### What you should do
Among the lines below, copy each one in which "workflow" appears.

[Exercise material Boundary: Start]

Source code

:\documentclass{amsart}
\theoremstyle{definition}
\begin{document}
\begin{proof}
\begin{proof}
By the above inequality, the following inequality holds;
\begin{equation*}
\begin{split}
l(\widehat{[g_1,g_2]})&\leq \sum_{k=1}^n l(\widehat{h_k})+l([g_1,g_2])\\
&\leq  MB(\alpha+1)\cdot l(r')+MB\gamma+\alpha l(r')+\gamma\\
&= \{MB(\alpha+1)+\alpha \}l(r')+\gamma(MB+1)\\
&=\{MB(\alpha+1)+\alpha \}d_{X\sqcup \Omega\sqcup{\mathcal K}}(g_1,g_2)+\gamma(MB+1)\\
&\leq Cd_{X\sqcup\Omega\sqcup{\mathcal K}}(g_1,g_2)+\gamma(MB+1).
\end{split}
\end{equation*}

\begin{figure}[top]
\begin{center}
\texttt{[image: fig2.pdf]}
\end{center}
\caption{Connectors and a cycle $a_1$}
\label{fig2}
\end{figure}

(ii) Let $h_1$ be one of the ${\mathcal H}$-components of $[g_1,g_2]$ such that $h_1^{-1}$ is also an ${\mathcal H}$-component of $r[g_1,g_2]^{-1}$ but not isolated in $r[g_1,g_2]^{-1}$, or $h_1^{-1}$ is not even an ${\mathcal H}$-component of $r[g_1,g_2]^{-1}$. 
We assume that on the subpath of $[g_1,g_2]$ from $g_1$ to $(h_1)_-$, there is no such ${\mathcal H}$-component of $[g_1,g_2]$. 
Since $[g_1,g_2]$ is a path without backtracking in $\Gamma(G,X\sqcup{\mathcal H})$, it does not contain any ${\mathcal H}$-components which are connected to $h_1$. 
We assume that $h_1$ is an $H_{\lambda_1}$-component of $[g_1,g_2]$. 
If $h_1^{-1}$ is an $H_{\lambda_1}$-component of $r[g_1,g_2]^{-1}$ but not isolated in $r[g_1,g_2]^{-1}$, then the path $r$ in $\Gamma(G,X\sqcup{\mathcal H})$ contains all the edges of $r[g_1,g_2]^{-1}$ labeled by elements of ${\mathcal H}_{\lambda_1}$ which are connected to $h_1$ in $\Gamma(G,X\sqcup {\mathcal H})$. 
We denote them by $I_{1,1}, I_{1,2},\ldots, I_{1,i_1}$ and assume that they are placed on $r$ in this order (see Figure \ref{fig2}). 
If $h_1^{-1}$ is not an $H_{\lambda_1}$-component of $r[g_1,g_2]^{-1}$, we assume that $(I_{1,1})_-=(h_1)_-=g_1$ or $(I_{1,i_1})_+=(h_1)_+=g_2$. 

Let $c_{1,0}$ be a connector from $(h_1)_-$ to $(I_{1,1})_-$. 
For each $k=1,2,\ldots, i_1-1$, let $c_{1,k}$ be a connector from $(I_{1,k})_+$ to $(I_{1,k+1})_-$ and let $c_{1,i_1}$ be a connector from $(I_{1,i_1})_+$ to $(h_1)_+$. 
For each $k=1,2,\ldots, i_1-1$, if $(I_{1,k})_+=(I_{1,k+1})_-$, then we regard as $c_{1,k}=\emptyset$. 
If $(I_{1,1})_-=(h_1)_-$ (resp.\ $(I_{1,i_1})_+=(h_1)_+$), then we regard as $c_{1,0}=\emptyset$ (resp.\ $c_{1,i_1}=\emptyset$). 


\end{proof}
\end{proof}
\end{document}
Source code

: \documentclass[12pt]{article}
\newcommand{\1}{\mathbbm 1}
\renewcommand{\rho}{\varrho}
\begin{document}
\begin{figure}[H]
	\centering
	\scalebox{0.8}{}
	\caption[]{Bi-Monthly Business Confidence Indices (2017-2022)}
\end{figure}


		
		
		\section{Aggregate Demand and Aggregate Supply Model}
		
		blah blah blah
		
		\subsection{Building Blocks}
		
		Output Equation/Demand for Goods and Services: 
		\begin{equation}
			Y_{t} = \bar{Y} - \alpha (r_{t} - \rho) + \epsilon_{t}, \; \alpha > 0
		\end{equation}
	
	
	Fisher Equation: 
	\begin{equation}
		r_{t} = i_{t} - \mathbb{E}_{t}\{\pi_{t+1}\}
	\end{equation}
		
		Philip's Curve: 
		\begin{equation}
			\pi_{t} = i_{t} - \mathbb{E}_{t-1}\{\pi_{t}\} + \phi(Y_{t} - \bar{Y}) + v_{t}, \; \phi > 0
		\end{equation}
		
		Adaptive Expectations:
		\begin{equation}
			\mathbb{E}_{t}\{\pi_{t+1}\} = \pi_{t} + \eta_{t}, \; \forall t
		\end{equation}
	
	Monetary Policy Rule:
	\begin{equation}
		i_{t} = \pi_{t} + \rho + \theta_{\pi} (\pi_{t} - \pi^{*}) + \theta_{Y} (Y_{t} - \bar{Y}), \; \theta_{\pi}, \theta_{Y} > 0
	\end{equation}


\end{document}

[Exercise material Boundary: End]
[Exercise material Boundary: Start]

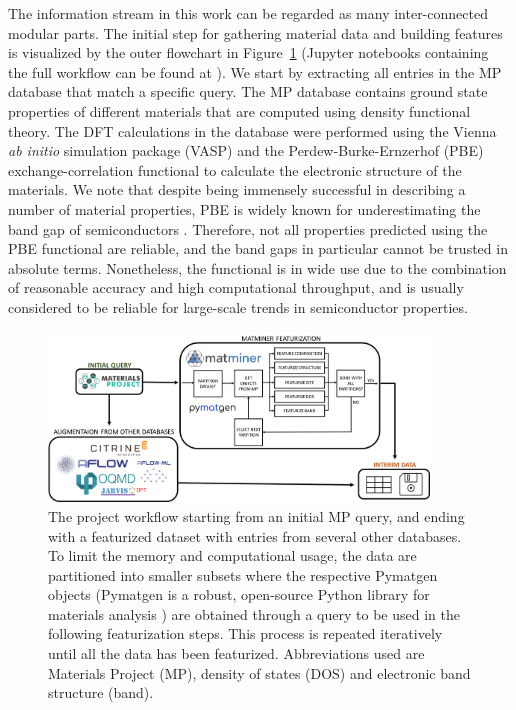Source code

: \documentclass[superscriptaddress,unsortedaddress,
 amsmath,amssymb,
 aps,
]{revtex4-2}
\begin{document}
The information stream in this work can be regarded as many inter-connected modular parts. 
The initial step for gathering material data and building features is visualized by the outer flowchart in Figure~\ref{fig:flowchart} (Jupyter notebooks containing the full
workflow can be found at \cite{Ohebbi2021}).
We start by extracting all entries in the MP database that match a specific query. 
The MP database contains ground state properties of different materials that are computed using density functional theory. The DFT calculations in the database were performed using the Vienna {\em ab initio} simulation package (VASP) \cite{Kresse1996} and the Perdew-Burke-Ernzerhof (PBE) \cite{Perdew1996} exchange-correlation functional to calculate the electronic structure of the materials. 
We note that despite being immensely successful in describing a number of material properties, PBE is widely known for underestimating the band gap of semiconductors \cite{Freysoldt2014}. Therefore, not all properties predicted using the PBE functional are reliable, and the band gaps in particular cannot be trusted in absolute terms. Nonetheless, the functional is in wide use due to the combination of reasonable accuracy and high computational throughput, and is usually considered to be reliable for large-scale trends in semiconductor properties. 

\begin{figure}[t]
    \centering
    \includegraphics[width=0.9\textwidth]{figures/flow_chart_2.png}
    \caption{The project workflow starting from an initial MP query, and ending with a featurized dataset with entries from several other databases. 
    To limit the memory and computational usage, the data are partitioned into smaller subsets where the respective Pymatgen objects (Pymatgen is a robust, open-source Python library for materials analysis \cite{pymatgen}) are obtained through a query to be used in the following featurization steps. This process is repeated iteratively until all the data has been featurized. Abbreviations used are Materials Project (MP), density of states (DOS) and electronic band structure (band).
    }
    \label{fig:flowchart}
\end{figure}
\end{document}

[Exercise material Boundary: End]

### Completed exercise
workflow can be found at \cite{Ohebbi2021}).
    \caption{The project workflow starting from an initial MP query, and ending with a featurized dataset with entries from several other databases. 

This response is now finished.